DATASET RECORDS Block Start

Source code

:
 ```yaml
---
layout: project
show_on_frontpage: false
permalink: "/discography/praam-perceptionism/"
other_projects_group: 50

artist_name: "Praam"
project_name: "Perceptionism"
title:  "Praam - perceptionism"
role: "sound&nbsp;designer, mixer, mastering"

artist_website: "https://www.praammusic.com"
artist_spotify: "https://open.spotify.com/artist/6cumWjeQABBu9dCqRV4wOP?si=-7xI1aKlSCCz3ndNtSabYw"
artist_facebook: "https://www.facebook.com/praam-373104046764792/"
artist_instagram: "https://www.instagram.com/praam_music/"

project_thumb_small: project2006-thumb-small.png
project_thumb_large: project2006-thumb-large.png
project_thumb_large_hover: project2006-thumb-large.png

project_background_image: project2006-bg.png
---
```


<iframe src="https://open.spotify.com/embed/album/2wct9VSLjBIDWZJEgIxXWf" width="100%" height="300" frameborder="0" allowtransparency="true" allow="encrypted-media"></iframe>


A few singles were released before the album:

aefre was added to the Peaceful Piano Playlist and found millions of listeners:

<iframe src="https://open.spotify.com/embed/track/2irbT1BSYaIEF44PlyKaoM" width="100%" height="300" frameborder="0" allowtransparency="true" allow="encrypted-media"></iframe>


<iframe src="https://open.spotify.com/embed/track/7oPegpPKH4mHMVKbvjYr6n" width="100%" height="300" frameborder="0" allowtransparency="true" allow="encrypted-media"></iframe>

DATASET RECORDS Block End

▸ PROBLEM DESCRIPTION
Copy each line of the entries that includes the word "iframe".

▸ EXERCISE ANSWER
<iframe src="https://open.spotify.com/embed/album/2wct9VSLjBIDWZJEgIxXWf" width="100%" height="300" frameborder="0" allowtransparency="true" allow="encrypted-media"></iframe>
<iframe src="https://open.spotify.com/embed/track/2irbT1BSYaIEF44PlyKaoM" width="100%" height="300" frameborder="0" allowtransparency="true" allow="encrypted-media"></iframe>
<iframe src="https://open.spotify.com/embed/track/7oPegpPKH4mHMVKbvjYr6n" width="100%" height="300" frameborder="0" allowtransparency="true" allow="encrypted-media"></iframe>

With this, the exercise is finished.